● **Problem**
Pictures aside, write every record out again word for word.

● **Provided entries**
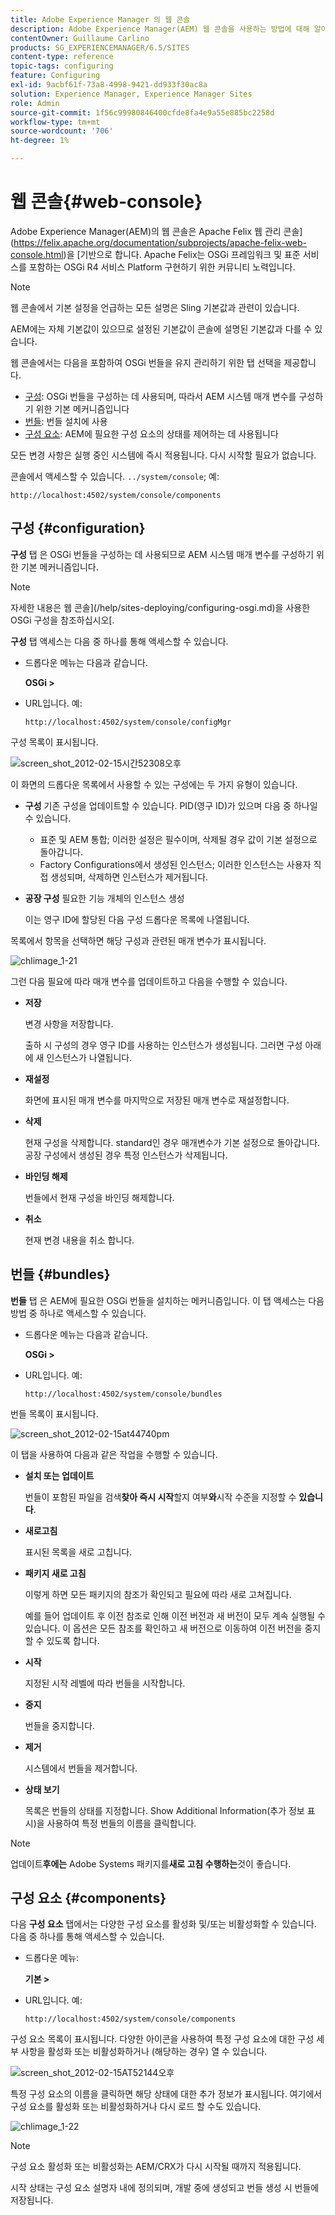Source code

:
 ```yaml
---
title: Adobe Experience Manager 의 웹 콘솔
description: Adobe Experience Manager(AEM) 웹 콘솔을 사용하는 방법에 대해 알아봅니다.
contentOwner: Guillaume Carlino
products: SG_EXPERIENCEMANAGER/6.5/SITES
content-type: reference
topic-tags: configuring
feature: Configuring
exl-id: 9acbf61f-73a8-4998-9421-dd933f30ac8a
solution: Experience Manager, Experience Manager Sites
role: Admin
source-git-commit: 1f56c99980846400cfde8fa4e9a55e885bc2258d
workflow-type: tm+mt
source-wordcount: '706'
ht-degree: 1%

---
```


# 웹 콘솔{#web-console}

Adobe Experience Manager(AEM)의 웹 콘솔은 Apache Felix 웹 관리 콘솔](https://felix.apache.org/documentation/subprojects/apache-felix-web-console.html)을 [기반으로 합니다. Apache Felix는 OSGi 프레임워크 및 표준 서비스를 포함하는 OSGi R4 서비스 Platform 구현하기 위한 커뮤니티 노력입니다.

>[!NOTE]
>
>웹 콘솔에서 기본 설정을 언급하는 모든 설명은 Sling 기본값과 관련이 있습니다.
>
>AEM에는 자체 기본값이 있으므로 설정된 기본값이 콘솔에 설명된 기본값과 다를 수 있습니다.

웹 콘솔에서는 다음을 포함하여 OSGi 번들을 유지 관리하기 위한 탭 선택을 제공합니다.

* [구성](#configuration): OSGi 번들을 구성하는 데 사용되며, 따라서 AEM 시스템 매개 변수를 구성하기 위한 기본 메커니즘입니다
* [번들](#bundles): 번들 설치에 사용
* [구성 요소](#components): AEM에 필요한 구성 요소의 상태를 제어하는 데 사용됩니다

모든 변경 사항은 실행 중인 시스템에 즉시 적용됩니다. 다시 시작할 필요가 없습니다.

콘솔에서 액세스할 수 있습니다. `../system/console`; 예:

`http://localhost:4502/system/console/components`

## 구성 {#configuration}

**구성** 탭 은 OSGi 번들을 구성하는 데 사용되므로 AEM 시스템 매개 변수를 구성하기 위한 기본 메커니즘입니다.

>[!NOTE]
>
>자세한 내용은 웹 콘솔](/help/sites-deploying/configuring-osgi.md)을 사용한 OSGi 구성을 참조하십시오[.

**구성** 탭 액세스는 다음 중 하나를 통해 액세스할 수 있습니다.

* 드롭다운 메뉴는 다음과 같습니다.

  **OSGi >**

* URL입니다. 예:

  `http://localhost:4502/system/console/configMgr`

구성 목록이 표시됩니다.

![screen_shot_2012-02-15시간52308오후](assets/screen_shot_2012-02-15at52308pm.png)

이 화면의 드롭다운 목록에서 사용할 수 있는 구성에는 두 가지 유형이 있습니다.

* **구성**
기존 구성을 업데이트할 수 있습니다. PID(영구 ID)가 있으며 다음 중 하나일 수 있습니다.

   * 표준 및 AEM 통합; 이러한 설정은 필수이며, 삭제될 경우 값이 기본 설정으로 돌아갑니다.
   * Factory Configurations에서 생성된 인스턴스; 이러한 인스턴스는 사용자 직접 생성되며, 삭제하면 인스턴스가 제거됩니다.

* **공장 구성**
필요한 기능 개체의 인스턴스 생성

  이는 영구 ID에 할당된 다음 구성 드롭다운 목록에 나열됩니다.

목록에서 항목을 선택하면 해당 구성과 관련된 매개 변수가 표시됩니다.

![chlimage_1-21](assets/chlimage_1-21a.png)

그런 다음 필요에 따라 매개 변수를 업데이트하고 다음을 수행할 수 있습니다.

* **저장**

  변경 사항을 저장합니다.

  출하 시 구성의 경우 영구 ID를 사용하는 인스턴스가 생성됩니다. 그러면 구성 아래에 새 인스턴스가 나열됩니다.

* **재설정**

  화면에 표시된 매개 변수를 마지막으로 저장된 매개 변수로 재설정합니다.

* **삭제**

  현재 구성을 삭제합니다. standard인 경우 매개변수가 기본 설정으로 돌아갑니다. 공장 구성에서 생성된 경우 특정 인스턴스가 삭제됩니다.

* **바인딩 해제**

  번들에서 현재 구성을 바인딩 해제합니다.

* **취소**

  현재 변경 내용을 취소 합니다.

## 번들 {#bundles}

**번들** 탭 은 AEM에 필요한 OSGi 번들을 설치하는 메커니즘입니다. 이 탭 액세스는 다음 방법 중 하나로 액세스할 수 있습니다.

* 드롭다운 메뉴는 다음과 같습니다.

  **OSGi >**

* URL입니다. 예:

  `http://localhost:4502/system/console/bundles`

번들 목록이 표시됩니다.

![screen_shot_2012-02-15at44740pm](assets/screen_shot_2012-02-15at44740pm.png)

이 탭을 사용하여 다음과 같은 작업을 수행할 수 있습니다.

* **설치 또는 업데이트**

  번들이 포함된 파일을 검색&#x200B;**찾아 즉시 시작**&#x200B;할지 여부&#x200B;**와**&#x200B;시작 수준을 지정할 수 **있습니다**.

* **새로고침**

  표시된 목록을 새로 고칩니다.

* **패키지 새로 고침**

  이렇게 하면 모든 패키지의 참조가 확인되고 필요에 따라 새로 고쳐집니다.

  예를 들어 업데이트 후 이전 참조로 인해 이전 버전과 새 버전이 모두 계속 실행될 수 있습니다. 이 옵션은 모든 참조를 확인하고 새 버전으로 이동하여 이전 버전을 중지할 수 있도록 합니다.

* **시작**

  지정된 시작 레벨에 따라 번들을 시작합니다.

* **중지**

  번들을 중지합니다.

* **제거**

  시스템에서 번들을 제거합니다.

* **상태 보기**

  목록은 번들의 상태를 지정합니다. Show Additional Information(추가 정보 표시)을 사용하여 특정 번들의 이름을 클릭합니다.

>[!NOTE]
>
>업데이트&#x200B;**후에는** Adobe Systems 패키지를&#x200B;**새로 고침 수행하는**&#x200B;것이 좋습니다.

## 구성 요소 {#components}

다음 **구성 요소** 탭에서는 다양한 구성 요소를 활성화 및/또는 비활성화할 수 있습니다. 다음 중 하나를 통해 액세스할 수 있습니다.

* 드롭다운 메뉴:

  **기본 >**

* URL입니다. 예:

  `http://localhost:4502/system/console/components`

구성 요소 목록이 표시됩니다. 다양한 아이콘을 사용하여 특정 구성 요소에 대한 구성 세부 사항을 활성화 또는 비활성화하거나 (해당하는 경우) 열 수 있습니다.

![screen_shot_2012-02-15AT52144오후](assets/screen_shot_2012-02-15at52144pm.png)

특정 구성 요소의 이름을 클릭하면 해당 상태에 대한 추가 정보가 표시됩니다. 여기에서 구성 요소를 활성화 또는 비활성화하거나 다시 로드 할 수도 있습니다.

![chlimage_1-22](assets/chlimage_1-22a.png)

>[!NOTE]
>
>구성 요소 활성화 또는 비활성화는 AEM/CRX가 다시 시작될 때까지 적용됩니다.
>
>시작 상태는 구성 요소 설명자 내에 정의되며, 개발 중에 생성되고 번들 생성 시 번들에 저장됩니다.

● **Solution for this exercise**
Source code

:
 ```yaml
---
title: Adobe Experience Manager 의 웹 콘솔
description: Adobe Experience Manager(AEM) 웹 콘솔을 사용하는 방법에 대해 알아봅니다.
contentOwner: Guillaume Carlino
products: SG_EXPERIENCEMANAGER/6.5/SITES
content-type: reference
topic-tags: configuring
feature: Configuring
exl-id: 9acbf61f-73a8-4998-9421-dd933f30ac8a
solution: Experience Manager, Experience Manager Sites
role: Admin
source-git-commit: 1f56c99980846400cfde8fa4e9a55e885bc2258d
workflow-type: tm+mt
source-wordcount: '706'
ht-degree: 1%

---
```


# 웹 콘솔{#web-console}

Adobe Experience Manager(AEM)의 웹 콘솔은 Apache Felix 웹 관리 콘솔](https://felix.apache.org/documentation/subprojects/apache-felix-web-console.html)을 [기반으로 합니다. Apache Felix는 OSGi 프레임워크 및 표준 서비스를 포함하는 OSGi R4 서비스 Platform 구현하기 위한 커뮤니티 노력입니다.

>[!NOTE]
>
>웹 콘솔에서 기본 설정을 언급하는 모든 설명은 Sling 기본값과 관련이 있습니다.
>
>AEM에는 자체 기본값이 있으므로 설정된 기본값이 콘솔에 설명된 기본값과 다를 수 있습니다.

웹 콘솔에서는 다음을 포함하여 OSGi 번들을 유지 관리하기 위한 탭 선택을 제공합니다.

* [구성](#configuration): OSGi 번들을 구성하는 데 사용되며, 따라서 AEM 시스템 매개 변수를 구성하기 위한 기본 메커니즘입니다
* [번들](#bundles): 번들 설치에 사용
* [구성 요소](#components): AEM에 필요한 구성 요소의 상태를 제어하는 데 사용됩니다

모든 변경 사항은 실행 중인 시스템에 즉시 적용됩니다. 다시 시작할 필요가 없습니다.

콘솔에서 액세스할 수 있습니다. `../system/console`; 예:

`http://localhost:4502/system/console/components`

## 구성 {#configuration}

**구성** 탭 은 OSGi 번들을 구성하는 데 사용되므로 AEM 시스템 매개 변수를 구성하기 위한 기본 메커니즘입니다.

>[!NOTE]
>
>자세한 내용은 웹 콘솔](/help/sites-deploying/configuring-osgi.md)을 사용한 OSGi 구성을 참조하십시오[.

**구성** 탭 액세스는 다음 중 하나를 통해 액세스할 수 있습니다.

* 드롭다운 메뉴는 다음과 같습니다.

  **OSGi >**

* URL입니다. 예:

  `http://localhost:4502/system/console/configMgr`

구성 목록이 표시됩니다.

![screen_shot_2012-02-15시간52308오후](assets/screen_shot_2012-02-15at52308pm.png)

이 화면의 드롭다운 목록에서 사용할 수 있는 구성에는 두 가지 유형이 있습니다.

* **구성**
기존 구성을 업데이트할 수 있습니다. PID(영구 ID)가 있으며 다음 중 하나일 수 있습니다.

   * 표준 및 AEM 통합; 이러한 설정은 필수이며, 삭제될 경우 값이 기본 설정으로 돌아갑니다.
   * Factory Configurations에서 생성된 인스턴스; 이러한 인스턴스는 사용자 직접 생성되며, 삭제하면 인스턴스가 제거됩니다.

* **공장 구성**
필요한 기능 개체의 인스턴스 생성

  이는 영구 ID에 할당된 다음 구성 드롭다운 목록에 나열됩니다.

목록에서 항목을 선택하면 해당 구성과 관련된 매개 변수가 표시됩니다.

![chlimage_1-21](assets/chlimage_1-21a.png)

그런 다음 필요에 따라 매개 변수를 업데이트하고 다음을 수행할 수 있습니다.

* **저장**

  변경 사항을 저장합니다.

  출하 시 구성의 경우 영구 ID를 사용하는 인스턴스가 생성됩니다. 그러면 구성 아래에 새 인스턴스가 나열됩니다.

* **재설정**

  화면에 표시된 매개 변수를 마지막으로 저장된 매개 변수로 재설정합니다.

* **삭제**

  현재 구성을 삭제합니다. standard인 경우 매개변수가 기본 설정으로 돌아갑니다. 공장 구성에서 생성된 경우 특정 인스턴스가 삭제됩니다.

* **바인딩 해제**

  번들에서 현재 구성을 바인딩 해제합니다.

* **취소**

  현재 변경 내용을 취소 합니다.

## 번들 {#bundles}

**번들** 탭 은 AEM에 필요한 OSGi 번들을 설치하는 메커니즘입니다. 이 탭 액세스는 다음 방법 중 하나로 액세스할 수 있습니다.

* 드롭다운 메뉴는 다음과 같습니다.

  **OSGi >**

* URL입니다. 예:

  `http://localhost:4502/system/console/bundles`

번들 목록이 표시됩니다.

![screen_shot_2012-02-15at44740pm](assets/screen_shot_2012-02-15at44740pm.png)

이 탭을 사용하여 다음과 같은 작업을 수행할 수 있습니다.

* **설치 또는 업데이트**

  번들이 포함된 파일을 검색&#x200B;**찾아 즉시 시작**&#x200B;할지 여부&#x200B;**와**&#x200B;시작 수준을 지정할 수 **있습니다**.

* **새로고침**

  표시된 목록을 새로 고칩니다.

* **패키지 새로 고침**

  이렇게 하면 모든 패키지의 참조가 확인되고 필요에 따라 새로 고쳐집니다.

  예를 들어 업데이트 후 이전 참조로 인해 이전 버전과 새 버전이 모두 계속 실행될 수 있습니다. 이 옵션은 모든 참조를 확인하고 새 버전으로 이동하여 이전 버전을 중지할 수 있도록 합니다.

* **시작**

  지정된 시작 레벨에 따라 번들을 시작합니다.

* **중지**

  번들을 중지합니다.

* **제거**

  시스템에서 번들을 제거합니다.

* **상태 보기**

  목록은 번들의 상태를 지정합니다. Show Additional Information(추가 정보 표시)을 사용하여 특정 번들의 이름을 클릭합니다.

>[!NOTE]
>
>업데이트&#x200B;**후에는** Adobe Systems 패키지를&#x200B;**새로 고침 수행하는**&#x200B;것이 좋습니다.

## 구성 요소 {#components}

다음 **구성 요소** 탭에서는 다양한 구성 요소를 활성화 및/또는 비활성화할 수 있습니다. 다음 중 하나를 통해 액세스할 수 있습니다.

* 드롭다운 메뉴:

  **기본 >**

* URL입니다. 예:

  `http://localhost:4502/system/console/components`

구성 요소 목록이 표시됩니다. 다양한 아이콘을 사용하여 특정 구성 요소에 대한 구성 세부 사항을 활성화 또는 비활성화하거나 (해당하는 경우) 열 수 있습니다.

![screen_shot_2012-02-15AT52144오후](assets/screen_shot_2012-02-15at52144pm.png)

특정 구성 요소의 이름을 클릭하면 해당 상태에 대한 추가 정보가 표시됩니다. 여기에서 구성 요소를 활성화 또는 비활성화하거나 다시 로드 할 수도 있습니다.

![chlimage_1-22](assets/chlimage_1-22a.png)

>[!NOTE]
>
>구성 요소 활성화 또는 비활성화는 AEM/CRX가 다시 시작될 때까지 적용됩니다.
>
>시작 상태는 구성 요소 설명자 내에 정의되며, 개발 중에 생성되고 번들 생성 시 번들에 저장됩니다.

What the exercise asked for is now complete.